Het standpunt van de officier van justitie.
Op grond van de verklaringen van de personeelsleden die op het moment van de overval in de juwelierszaak werkzaam waren, in combinatie met de herkenning van verdachte als een van de daders van die overval, door twee ex-vriendinnen van verdachte en door de buurtbrigadier, acht de officier van justitie het ten laste gelegde feit wettig en overtuigend bewezen.
Het standpunt van de verdediging.
Op de in pleitnota genoemde gronden heeft de verdediging aangevoerd dat de herkenning van verdachte als een van de daders van de overval door twee van zijn ex-vriendinnen en door de buurtbrigadier, onvoldoende betrouwbaar is om daarop te baseren dat verdachte een van de daders van de overval is geweest.
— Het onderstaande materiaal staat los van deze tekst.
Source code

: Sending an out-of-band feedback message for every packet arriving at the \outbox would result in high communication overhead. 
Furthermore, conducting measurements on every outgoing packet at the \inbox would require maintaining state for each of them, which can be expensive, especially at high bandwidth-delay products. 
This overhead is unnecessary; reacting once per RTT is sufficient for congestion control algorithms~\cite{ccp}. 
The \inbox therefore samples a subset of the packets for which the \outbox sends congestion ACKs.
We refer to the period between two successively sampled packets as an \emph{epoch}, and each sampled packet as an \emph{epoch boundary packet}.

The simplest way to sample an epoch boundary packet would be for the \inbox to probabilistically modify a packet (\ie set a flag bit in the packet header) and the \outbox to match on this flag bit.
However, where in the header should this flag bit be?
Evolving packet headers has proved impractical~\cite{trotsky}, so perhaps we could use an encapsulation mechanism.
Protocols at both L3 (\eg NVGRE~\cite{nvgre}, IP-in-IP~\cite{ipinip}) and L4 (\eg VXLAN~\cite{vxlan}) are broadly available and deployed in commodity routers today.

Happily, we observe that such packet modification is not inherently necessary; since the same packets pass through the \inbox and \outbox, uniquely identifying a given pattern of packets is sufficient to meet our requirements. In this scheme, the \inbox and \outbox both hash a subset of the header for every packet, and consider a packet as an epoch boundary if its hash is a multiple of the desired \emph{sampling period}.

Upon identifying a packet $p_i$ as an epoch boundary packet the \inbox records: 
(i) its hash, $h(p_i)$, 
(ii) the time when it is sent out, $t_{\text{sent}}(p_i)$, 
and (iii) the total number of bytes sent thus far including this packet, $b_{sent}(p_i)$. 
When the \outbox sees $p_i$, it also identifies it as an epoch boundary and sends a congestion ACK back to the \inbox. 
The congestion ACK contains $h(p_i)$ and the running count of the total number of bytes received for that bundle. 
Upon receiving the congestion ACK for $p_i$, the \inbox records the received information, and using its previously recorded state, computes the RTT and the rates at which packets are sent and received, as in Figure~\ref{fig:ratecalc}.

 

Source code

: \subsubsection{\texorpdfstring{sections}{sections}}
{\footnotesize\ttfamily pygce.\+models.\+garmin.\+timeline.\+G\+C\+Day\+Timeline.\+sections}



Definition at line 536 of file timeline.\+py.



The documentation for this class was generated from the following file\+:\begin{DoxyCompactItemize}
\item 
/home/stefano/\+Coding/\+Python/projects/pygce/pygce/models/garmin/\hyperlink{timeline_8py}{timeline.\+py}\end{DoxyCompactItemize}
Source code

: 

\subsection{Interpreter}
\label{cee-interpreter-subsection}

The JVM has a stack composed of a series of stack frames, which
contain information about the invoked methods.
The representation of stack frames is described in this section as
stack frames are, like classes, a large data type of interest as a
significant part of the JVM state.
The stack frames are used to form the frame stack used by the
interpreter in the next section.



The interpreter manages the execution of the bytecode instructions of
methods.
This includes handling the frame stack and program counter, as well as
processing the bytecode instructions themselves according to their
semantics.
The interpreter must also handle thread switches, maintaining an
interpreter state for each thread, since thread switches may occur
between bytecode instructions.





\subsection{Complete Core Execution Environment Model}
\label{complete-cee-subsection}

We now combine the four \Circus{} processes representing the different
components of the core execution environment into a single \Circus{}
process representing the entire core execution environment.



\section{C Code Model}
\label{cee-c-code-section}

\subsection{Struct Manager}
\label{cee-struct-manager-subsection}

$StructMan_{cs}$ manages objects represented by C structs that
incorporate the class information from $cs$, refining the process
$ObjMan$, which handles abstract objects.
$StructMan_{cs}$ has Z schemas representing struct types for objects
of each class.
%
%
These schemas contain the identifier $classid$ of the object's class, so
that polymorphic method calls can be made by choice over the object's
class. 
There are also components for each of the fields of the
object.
Volgens de verdediging dient verdachte dan ook van het ten laste gelegde feit te worden vrijgesproken.
Het oordeel van de rechtbank.
De rechtbank ziet zich voor de vraag gesteld of wettig en overtuigend bewezen kan worden dat verdachte een van de daders van de ten laste gelegde overval is geweest. Bij de beantwoording van die vraag heeft de rechtbank het navolgende meegewogen.
De verklaring van [slachtoffer 2]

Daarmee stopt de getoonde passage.